7.1.2.2 So­lu­tion schrod­sol-b

Ques­tion:

For the one-di­men­sion­al har­monic os­cil­la­tor, the en­ergy eigen­val­ues are

\begin{displaymath}
E_n = \frac{2n+1}{2} \omega
\end{displaymath}

Write out the co­ef­fi­cients $c_n(0)e^{-{{\rm i}}E_nt/\hbar}$ for those en­er­gies.

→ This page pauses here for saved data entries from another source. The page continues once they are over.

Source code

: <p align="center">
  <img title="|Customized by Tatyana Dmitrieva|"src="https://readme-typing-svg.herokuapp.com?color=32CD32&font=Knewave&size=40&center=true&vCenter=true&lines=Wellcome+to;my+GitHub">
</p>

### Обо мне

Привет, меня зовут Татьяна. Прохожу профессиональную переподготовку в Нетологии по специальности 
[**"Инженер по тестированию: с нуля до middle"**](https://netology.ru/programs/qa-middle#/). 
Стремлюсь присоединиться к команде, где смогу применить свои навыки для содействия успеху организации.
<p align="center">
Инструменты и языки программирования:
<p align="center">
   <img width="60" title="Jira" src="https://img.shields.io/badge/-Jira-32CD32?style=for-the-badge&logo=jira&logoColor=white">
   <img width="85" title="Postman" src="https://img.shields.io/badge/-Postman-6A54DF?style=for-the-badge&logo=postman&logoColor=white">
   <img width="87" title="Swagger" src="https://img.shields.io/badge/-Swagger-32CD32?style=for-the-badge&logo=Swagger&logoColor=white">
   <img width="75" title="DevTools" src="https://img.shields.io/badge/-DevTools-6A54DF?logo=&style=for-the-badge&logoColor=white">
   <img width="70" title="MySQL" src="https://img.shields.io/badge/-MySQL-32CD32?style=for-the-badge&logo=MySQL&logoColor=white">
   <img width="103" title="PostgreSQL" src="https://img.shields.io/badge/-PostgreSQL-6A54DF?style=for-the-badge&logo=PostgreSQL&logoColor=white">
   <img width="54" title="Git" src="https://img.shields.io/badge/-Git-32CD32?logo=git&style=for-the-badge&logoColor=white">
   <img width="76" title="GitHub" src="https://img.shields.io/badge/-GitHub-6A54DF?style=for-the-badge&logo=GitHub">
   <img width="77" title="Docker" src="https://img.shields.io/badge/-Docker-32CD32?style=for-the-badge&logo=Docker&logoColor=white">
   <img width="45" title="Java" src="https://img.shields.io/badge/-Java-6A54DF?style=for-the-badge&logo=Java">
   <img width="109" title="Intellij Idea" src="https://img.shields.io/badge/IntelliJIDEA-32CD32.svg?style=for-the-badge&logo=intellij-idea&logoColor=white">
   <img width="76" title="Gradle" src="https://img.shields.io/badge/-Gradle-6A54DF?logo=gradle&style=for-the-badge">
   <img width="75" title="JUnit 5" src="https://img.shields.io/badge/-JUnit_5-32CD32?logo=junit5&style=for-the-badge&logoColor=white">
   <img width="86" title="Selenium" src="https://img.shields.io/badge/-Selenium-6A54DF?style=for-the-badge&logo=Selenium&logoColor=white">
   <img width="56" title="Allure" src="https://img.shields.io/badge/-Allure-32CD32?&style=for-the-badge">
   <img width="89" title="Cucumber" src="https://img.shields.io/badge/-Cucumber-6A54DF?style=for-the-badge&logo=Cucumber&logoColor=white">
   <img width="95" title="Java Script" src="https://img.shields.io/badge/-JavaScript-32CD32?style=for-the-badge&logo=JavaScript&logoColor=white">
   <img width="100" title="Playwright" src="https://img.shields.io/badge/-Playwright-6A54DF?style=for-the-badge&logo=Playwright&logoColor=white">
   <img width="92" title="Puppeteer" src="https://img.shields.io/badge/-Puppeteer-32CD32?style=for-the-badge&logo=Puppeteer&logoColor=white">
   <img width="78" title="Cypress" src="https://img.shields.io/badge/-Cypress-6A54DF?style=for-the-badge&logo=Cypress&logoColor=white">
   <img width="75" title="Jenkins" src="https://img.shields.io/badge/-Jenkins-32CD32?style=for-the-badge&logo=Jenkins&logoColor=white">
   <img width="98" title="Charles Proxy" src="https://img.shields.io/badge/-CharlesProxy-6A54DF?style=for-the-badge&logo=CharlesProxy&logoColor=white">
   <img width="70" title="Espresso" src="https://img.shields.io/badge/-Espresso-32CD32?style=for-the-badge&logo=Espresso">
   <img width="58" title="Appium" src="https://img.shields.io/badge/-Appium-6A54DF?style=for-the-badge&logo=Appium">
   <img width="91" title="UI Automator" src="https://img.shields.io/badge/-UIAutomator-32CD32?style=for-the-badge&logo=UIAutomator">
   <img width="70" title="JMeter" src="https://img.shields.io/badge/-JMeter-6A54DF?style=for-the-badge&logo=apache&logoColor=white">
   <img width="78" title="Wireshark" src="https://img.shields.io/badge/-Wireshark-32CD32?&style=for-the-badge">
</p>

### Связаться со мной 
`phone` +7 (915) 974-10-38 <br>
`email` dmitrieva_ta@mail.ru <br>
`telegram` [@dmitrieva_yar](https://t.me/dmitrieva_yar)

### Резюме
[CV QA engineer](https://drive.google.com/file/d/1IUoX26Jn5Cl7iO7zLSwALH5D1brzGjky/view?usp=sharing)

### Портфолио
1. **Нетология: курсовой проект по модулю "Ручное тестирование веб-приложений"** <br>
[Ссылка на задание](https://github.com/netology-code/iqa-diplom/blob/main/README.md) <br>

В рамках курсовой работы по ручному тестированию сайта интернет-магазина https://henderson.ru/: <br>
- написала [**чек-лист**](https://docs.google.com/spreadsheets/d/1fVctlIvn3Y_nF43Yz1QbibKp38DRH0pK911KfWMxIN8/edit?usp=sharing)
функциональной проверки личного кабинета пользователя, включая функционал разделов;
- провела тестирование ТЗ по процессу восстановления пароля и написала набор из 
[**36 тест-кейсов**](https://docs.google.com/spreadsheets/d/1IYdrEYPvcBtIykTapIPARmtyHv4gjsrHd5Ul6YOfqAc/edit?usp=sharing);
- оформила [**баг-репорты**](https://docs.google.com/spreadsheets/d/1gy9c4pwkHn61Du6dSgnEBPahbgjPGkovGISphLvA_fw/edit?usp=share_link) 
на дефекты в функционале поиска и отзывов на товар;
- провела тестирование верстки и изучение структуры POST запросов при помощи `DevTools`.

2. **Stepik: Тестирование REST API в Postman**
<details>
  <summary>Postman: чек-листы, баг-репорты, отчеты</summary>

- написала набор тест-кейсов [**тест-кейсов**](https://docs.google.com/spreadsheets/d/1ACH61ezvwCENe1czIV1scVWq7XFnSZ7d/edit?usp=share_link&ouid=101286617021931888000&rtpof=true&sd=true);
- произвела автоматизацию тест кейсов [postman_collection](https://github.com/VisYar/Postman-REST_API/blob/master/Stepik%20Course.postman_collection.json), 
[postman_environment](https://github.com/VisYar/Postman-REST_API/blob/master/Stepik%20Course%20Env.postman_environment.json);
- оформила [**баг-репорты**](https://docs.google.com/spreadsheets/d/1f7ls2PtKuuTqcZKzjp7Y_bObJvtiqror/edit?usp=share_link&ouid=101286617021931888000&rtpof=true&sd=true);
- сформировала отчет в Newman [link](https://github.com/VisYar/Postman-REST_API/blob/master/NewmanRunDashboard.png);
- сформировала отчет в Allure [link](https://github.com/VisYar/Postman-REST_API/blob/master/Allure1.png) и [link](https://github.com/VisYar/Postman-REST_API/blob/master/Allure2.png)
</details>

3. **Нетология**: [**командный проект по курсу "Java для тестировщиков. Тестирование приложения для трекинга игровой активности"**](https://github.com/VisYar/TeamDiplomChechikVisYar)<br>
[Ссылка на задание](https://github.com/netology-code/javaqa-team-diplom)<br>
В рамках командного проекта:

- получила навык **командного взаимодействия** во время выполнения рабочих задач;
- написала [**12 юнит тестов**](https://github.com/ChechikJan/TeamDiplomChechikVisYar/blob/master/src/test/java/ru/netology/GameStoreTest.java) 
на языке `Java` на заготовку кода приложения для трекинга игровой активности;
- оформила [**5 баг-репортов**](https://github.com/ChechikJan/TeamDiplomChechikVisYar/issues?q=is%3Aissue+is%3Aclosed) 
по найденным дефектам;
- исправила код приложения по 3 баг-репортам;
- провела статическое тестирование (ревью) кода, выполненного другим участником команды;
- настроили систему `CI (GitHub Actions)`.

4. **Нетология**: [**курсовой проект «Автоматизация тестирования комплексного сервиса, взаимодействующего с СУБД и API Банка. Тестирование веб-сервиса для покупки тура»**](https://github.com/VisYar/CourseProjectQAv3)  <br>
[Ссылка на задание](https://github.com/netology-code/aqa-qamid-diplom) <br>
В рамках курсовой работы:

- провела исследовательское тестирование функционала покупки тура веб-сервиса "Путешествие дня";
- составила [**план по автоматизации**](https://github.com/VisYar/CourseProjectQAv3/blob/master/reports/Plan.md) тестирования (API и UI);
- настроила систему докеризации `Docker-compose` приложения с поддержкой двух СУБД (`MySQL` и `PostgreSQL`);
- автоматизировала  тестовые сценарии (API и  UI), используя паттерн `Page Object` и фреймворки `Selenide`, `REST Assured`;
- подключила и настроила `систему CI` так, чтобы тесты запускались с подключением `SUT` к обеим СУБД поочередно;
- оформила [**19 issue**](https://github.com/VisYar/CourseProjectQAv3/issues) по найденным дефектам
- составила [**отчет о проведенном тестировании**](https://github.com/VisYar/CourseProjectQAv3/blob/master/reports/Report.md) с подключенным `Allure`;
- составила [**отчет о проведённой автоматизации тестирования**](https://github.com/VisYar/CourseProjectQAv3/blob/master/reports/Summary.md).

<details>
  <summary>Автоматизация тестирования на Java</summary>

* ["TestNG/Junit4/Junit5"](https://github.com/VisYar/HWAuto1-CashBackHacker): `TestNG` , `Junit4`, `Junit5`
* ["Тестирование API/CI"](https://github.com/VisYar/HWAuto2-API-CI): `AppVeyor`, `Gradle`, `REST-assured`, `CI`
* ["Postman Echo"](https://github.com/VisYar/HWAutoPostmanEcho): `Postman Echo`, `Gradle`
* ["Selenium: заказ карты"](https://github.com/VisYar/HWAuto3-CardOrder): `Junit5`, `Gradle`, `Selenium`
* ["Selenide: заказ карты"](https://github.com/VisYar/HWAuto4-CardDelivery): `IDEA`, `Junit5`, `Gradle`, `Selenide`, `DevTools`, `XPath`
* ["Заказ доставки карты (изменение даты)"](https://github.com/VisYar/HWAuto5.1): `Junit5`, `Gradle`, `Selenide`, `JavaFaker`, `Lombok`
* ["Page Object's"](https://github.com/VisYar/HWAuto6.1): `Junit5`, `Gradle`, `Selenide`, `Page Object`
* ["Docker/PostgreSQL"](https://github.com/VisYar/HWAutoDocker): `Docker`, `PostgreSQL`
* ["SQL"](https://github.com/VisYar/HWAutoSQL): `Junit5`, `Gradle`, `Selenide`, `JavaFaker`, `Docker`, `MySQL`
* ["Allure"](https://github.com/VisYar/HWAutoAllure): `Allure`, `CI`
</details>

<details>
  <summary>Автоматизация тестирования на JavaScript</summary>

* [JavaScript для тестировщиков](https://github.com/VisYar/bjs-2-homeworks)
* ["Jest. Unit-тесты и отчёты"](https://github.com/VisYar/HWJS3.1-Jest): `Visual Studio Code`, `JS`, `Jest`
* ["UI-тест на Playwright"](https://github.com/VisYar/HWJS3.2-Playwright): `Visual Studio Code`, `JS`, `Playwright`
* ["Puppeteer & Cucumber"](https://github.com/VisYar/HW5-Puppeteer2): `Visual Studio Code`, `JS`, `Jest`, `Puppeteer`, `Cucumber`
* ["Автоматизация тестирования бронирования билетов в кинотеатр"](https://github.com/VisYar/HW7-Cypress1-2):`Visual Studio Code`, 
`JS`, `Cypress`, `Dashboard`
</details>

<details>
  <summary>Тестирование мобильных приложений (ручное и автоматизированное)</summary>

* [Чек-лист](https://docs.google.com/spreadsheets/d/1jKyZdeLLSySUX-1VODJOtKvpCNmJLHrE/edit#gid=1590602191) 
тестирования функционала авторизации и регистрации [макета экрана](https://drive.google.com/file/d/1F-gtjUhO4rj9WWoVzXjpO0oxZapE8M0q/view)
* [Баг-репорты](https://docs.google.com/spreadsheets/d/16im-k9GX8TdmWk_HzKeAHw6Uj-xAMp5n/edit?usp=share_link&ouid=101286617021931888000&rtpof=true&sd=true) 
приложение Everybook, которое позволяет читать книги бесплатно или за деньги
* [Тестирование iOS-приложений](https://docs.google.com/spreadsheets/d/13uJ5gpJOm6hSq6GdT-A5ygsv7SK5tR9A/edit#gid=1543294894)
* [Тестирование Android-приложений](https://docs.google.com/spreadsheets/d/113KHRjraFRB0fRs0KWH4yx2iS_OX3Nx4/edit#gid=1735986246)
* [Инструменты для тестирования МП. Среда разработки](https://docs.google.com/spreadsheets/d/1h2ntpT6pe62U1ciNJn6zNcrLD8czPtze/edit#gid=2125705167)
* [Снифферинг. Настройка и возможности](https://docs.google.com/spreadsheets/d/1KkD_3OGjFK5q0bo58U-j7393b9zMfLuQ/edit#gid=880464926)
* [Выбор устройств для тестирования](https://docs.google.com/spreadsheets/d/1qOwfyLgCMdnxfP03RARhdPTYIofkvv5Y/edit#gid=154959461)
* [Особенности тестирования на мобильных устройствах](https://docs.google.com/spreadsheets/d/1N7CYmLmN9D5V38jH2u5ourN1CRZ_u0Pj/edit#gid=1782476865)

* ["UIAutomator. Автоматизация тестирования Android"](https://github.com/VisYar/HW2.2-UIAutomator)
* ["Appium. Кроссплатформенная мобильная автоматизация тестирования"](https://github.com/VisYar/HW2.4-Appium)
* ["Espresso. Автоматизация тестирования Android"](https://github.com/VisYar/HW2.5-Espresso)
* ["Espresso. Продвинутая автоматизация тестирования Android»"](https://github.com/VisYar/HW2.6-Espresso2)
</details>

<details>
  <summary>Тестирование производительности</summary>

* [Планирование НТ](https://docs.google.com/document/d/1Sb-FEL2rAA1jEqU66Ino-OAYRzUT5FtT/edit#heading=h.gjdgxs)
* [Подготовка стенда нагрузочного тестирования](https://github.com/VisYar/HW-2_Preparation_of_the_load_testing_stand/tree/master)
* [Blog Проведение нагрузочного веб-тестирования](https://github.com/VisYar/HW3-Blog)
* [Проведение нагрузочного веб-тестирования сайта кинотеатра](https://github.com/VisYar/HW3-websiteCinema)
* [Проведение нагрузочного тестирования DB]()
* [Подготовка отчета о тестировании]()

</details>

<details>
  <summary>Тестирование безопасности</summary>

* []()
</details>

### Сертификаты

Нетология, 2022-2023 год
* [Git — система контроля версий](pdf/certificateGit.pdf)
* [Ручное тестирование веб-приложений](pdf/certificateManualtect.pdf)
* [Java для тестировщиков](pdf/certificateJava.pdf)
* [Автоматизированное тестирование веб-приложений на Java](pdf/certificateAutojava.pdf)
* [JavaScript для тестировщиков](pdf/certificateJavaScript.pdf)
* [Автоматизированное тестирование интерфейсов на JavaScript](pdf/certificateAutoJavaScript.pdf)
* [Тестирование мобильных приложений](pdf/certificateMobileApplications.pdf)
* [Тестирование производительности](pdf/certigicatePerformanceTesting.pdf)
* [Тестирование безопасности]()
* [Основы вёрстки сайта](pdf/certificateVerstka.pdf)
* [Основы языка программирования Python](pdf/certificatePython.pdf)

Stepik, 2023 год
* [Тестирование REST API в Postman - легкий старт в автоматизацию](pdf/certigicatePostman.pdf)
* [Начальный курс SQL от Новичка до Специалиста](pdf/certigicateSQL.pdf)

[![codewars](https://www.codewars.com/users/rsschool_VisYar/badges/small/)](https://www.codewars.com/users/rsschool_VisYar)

Now clas­si­cally, the har­monic os­cil­la­tor has a nat­ural fre­quency $\omega$. That means that when­ever ${\omega}t$ is a whole mul­ti­ple of $2\pi$, the har­monic os­cil­la­tor is again in the same state as it started out with. Show that the co­ef­fi­cients of the en­ergy eigen­func­tions have a nat­ural fre­quency of $\frac 12\omega$; $\frac 12{\omega}t$ must be a whole mul­ti­ple of $2\pi$ for the co­ef­fi­cients to re­turn to their orig­i­nal val­ues.

An­swer:

The co­ef­fi­cients are

\begin{displaymath}
c_n(0) e^{-{\rm i}\frac{(2n+1)}{2}\omega t}
\end{displaymath}

Now if ${\omega}t$ is $2\pi$, the ar­gu­ment of the ex­po­nen­tial equals ${\rm i}$ times an odd mul­ti­ple of $\pi$. That makes the ex­po­nen­tial equal to mi­nus one. It takes un­til ${\omega}t$ $\vphantom0\raisebox{1.5pt}{$=$}$ $4\pi$ un­til the ex­po­nen­tial re­turns to its orig­i­nal value one.